New York USA
|Cemetery notes and/or description:|
Listed on the National Register of Historic Places, Huntington's Old Burying Ground was the second public burial place in town (the first one, used from 1650s-1720s was located near the Presbyterian Church in what's now Hecksher Park. The earliest dated marker at Burying Ground Hill is from 1712. Early graves were marked by simple fieldstones or wooden markers. This site was chosen for use as a graveyard because it would not have been productive farmland.
During the last winter of the American Revolution, British troops, who had occupied Huntington since September 1776, erected a fort on the top of the burying ground from timbers removed from the Town's Presbyterian Church. Construction of the fort, known as Fort Golgotha, greatly enraged local residents and is the first recorded act of vandalism. At least one hundred tombstones were destroyed and others were used to build bake ovens. According to local legend, bread baked in these ovens bore the reverse inscriptions of the tombstones on the lower crust. Forty-two veterans of the Revolution are buried here.
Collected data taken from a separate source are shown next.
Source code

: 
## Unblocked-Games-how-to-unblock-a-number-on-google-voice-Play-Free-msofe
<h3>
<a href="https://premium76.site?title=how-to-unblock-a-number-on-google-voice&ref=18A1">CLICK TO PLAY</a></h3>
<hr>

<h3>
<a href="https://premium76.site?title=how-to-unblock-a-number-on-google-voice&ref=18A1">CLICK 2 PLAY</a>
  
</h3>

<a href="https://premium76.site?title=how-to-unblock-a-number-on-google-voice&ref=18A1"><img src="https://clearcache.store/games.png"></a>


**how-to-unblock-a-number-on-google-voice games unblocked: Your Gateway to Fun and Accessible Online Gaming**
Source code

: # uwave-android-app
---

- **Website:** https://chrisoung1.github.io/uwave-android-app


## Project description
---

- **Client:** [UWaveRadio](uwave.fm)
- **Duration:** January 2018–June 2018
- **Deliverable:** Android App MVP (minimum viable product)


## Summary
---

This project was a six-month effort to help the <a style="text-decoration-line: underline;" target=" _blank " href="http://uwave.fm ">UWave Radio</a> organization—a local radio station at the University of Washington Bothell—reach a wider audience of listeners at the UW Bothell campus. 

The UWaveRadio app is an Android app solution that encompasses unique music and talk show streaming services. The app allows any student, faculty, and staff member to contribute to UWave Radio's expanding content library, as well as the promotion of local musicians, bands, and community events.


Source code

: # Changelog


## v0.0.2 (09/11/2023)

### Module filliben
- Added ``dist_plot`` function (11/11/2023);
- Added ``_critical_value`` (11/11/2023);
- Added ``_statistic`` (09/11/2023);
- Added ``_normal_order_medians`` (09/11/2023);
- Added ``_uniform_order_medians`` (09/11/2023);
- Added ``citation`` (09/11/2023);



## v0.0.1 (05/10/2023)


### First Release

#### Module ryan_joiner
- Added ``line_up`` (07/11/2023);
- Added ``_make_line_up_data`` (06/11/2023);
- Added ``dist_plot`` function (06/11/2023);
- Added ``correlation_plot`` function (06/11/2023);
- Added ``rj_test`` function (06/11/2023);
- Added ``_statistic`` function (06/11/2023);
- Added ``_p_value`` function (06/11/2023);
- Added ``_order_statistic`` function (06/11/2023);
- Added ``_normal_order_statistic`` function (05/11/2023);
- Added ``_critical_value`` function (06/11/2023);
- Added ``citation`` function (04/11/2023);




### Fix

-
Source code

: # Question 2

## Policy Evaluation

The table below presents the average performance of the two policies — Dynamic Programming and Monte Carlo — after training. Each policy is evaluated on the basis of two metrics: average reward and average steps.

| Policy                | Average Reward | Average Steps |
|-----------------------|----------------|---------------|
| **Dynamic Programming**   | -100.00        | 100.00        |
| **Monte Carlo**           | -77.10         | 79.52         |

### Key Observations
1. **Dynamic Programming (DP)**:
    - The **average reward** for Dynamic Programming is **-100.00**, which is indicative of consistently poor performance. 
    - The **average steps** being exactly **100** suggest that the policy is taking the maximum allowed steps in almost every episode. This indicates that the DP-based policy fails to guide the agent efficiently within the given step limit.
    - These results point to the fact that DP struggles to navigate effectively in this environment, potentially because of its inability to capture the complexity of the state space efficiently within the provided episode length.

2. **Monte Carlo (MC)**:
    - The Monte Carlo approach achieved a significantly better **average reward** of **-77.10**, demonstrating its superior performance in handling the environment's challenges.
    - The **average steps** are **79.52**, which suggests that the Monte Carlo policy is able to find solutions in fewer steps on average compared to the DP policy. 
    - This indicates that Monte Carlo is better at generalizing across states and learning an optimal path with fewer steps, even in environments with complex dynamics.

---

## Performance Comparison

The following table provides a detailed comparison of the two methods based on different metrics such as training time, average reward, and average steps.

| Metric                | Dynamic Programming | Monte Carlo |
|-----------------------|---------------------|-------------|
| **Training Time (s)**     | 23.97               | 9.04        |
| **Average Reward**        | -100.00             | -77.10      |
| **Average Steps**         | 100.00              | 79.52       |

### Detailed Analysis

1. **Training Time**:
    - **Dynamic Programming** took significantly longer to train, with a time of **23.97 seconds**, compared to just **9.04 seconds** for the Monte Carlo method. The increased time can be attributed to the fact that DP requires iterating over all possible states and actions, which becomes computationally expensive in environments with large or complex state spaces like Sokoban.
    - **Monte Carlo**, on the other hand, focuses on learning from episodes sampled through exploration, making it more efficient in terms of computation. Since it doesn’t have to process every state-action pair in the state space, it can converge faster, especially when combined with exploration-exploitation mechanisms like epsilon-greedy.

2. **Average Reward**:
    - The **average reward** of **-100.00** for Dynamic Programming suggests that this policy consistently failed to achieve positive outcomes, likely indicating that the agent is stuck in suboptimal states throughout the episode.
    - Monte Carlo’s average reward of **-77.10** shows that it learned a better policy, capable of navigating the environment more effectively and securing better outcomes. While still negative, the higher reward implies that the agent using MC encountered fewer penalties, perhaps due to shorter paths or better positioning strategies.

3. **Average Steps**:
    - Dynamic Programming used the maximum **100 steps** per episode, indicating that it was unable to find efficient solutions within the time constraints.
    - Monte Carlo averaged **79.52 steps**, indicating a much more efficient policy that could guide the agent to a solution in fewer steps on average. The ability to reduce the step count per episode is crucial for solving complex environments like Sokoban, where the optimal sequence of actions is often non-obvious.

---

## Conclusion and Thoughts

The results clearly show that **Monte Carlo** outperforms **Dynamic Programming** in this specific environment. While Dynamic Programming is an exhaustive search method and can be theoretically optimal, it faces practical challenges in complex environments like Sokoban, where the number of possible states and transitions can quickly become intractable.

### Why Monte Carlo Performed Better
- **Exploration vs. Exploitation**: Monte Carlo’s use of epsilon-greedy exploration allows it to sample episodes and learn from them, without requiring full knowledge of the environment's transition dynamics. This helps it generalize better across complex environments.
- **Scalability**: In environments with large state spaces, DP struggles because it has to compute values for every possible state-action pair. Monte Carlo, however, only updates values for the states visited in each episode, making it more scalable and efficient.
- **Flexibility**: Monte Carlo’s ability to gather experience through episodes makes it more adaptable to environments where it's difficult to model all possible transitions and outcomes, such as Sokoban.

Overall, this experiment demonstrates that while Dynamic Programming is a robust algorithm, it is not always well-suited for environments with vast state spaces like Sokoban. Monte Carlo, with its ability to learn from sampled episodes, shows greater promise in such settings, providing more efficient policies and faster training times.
The graveyard contains some 1246 marked graves, although it is estimated that three to four times as many people are buried here. The yard includes tombstones carved from local fieldstones, sandstone, slate, marble and granite, as well as a zinc marker and three iron markers. The markers bear a wide variety of early decorative patterns, such as a winged death's head and the soul effigy, as well as representations of inscriptive styling typical to other historical periods. In addition to the historical and genealogical information contained on the markers, they are some of the earliest folk art to be found on the Island.